Khedidja Baba-Ahmed
Comment a été gérée médiatiquement la prise d’otages au centre gazier de In Aménas et comment a été qualifié par les médias l’assaut des militaires algériens sur le site ? Si l’on peut y répondre pour ce qui concerne les médias français qui ont mobilisé pour l’événement toutes leurs éditions et appelé en renfort tous leurs bataillons d’«experts», l’on ne peut malheureusement en dire autant des médias publics algériens qui se sont contentés d’en dire le minimum, en fait, de se limiter, comme de coutume, aux déclarations officielles des autorités qui, en l’occurrence, en pleine action, ne pouvaient objectivement se répandre en déclarations qui pouvaient nuire au déroulement des opérations.
S’il y avait un reproche à ne pas faire aux médias français, c’est celui de n’avoir pas accordé à l’événement la place qu’il méritait. Les chaînes d’info ont même fait plus : dès l’annonce de la prise d’otages sur le site gazier, tout autre événement a été éclipsé des radars et l’on a eu droit à des éditions spéciales, et ce, encore ce vendredi, au moment où nous mettons sous presse aucun bilan définitif sur ces opérations n’a encore été donné, celles-ci se poursuivant encore sur le site du centre de traitement de gaz. Pouvait-il en être autrement, sachant que l’action terroriste ne concernait pas notre seul pays, les otages étant de plusieurs nationalités ? Deux temps forts ont été observés depuis cette mobilisation médiatique française. Un premier temps dominé par les interrogations sur la présence ou non d’otages français.
C’est de bonne guerre. Durant cette phase d’interrogations, peu de critiques de l’Algérie, le discours des chaînes d’info étant plutôt dominés par le rappel insistant sur le fait que l’Algérie en autorisant le survol de son territoire par des avions militaires français a, de facto, soutenu l’engagement opérationnel français.
L’on a eu droit dans ce premier volet, à des qualificatifs aussi dithyrambiques que «courage des Algériens», «principe implacable d’éradication du terrorisme» ou encore «l’approche réussie du traitement du terrorisme» qui a fait que l’Algérie est «sortie de la décennie noire». Et que nous a réservé le deuxième volet de ce traitement ? Entre les deux phases, il est vrai, il y a eu l’assaut et là, un tournant dans les commentaires, un autre discours. Alors que l’on comprenait que Hollande ne communique pas trop sur l’événement et qu’il dise ne pas le faire pour des raisons évidentes de sécurité, le silence algérien sur ce qui se déroulait autour et dans le site de In énas est tout d’un coup devenu étrange et de questionner en boucle «pourquoi aucune information n’est donnée par les Algériens ?» Dans la volonté des chaînes d’y parer, nous avons eu droit, et s’est même devenu lassant, à des envois à partir d’Alger, faits soit par des correspondants des chaînes d’information (France 24 en avait un) soit par des journalistes algériens qui allaient, à partir de leurs bureaux d’Alger, tenter de donner des exclusivités qui n’en étaient pas et gloser sur la situation sur un terrain d’opérations à mille lieues de leurs bureaux.
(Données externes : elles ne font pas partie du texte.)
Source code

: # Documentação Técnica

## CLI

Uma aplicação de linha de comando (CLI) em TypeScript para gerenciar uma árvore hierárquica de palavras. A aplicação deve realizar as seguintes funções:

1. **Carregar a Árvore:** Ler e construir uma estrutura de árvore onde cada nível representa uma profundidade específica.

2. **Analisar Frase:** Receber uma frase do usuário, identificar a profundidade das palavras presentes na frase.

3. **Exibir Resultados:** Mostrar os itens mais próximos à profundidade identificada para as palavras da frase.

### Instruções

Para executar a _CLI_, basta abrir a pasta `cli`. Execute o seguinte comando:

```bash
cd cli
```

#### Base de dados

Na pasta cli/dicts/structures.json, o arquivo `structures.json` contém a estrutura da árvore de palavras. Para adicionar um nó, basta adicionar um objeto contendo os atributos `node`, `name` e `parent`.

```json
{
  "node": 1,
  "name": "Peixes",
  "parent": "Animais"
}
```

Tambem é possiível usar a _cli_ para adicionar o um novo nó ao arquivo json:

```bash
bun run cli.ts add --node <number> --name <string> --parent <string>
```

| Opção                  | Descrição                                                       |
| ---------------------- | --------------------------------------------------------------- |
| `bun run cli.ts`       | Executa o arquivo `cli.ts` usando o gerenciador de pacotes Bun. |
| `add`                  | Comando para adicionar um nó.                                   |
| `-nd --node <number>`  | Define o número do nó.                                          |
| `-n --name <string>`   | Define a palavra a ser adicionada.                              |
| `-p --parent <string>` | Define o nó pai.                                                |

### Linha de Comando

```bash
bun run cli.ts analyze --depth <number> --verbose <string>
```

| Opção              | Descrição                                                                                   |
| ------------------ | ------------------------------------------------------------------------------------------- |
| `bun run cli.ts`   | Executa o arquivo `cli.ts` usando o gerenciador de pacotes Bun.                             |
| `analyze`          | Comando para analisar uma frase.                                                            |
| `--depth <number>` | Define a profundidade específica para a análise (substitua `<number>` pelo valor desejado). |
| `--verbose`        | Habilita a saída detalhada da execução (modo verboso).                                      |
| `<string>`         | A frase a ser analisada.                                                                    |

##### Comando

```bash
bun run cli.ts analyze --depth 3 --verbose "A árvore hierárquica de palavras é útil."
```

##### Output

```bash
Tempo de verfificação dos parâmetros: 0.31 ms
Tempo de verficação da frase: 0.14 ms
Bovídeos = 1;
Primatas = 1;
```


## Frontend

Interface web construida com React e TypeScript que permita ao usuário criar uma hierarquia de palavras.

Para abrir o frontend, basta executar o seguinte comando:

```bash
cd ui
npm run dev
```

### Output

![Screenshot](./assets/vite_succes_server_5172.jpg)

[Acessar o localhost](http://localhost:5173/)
Le recours aux «experts» s’est fait alors massivement et qu’avons-nous entendu ? L’armée algérienne qui était alors portée aux nues est devenue tout d’un coup «une armée aux méthodes bien particulières », une «armée qui n’a pas l’habitude de faire dans la dentelle », selon Roland Jacquard de l’Observatoire international du terrorisme. Pour d’autres spécialistes du monde arabe l’assaut est qualifié de «contre-productif par rapport à l’objectif», dixit Gilles Kepel ou encore une «méthode algérienne», selon Antoine Basbous, cet «autre expert».
Et que dire du traitement de la crise par les médias algériens ? Radios et télévisions, les poids lourds du secteur public, se sont tus. Alors que personne ne s’attendait à une communication de l’armée, les mains étant dans le cambouis, les deux seules communications officielles ont été produites.
L’intervention du ministre de l’Intérieur qui s’est hasardé à avancer que les terroristes ne sont venus de nulle part, ni de la Libye ni du Mali mais sont des locaux, pour se reprendre le lendemain et affirmer qu’ils sont venus de Libye, suivi jeudi soir par son collègue de la communication qui lisait péniblement sur la chaîne publique un communiqué qui se voulait rassurant et justifiant l’assaut.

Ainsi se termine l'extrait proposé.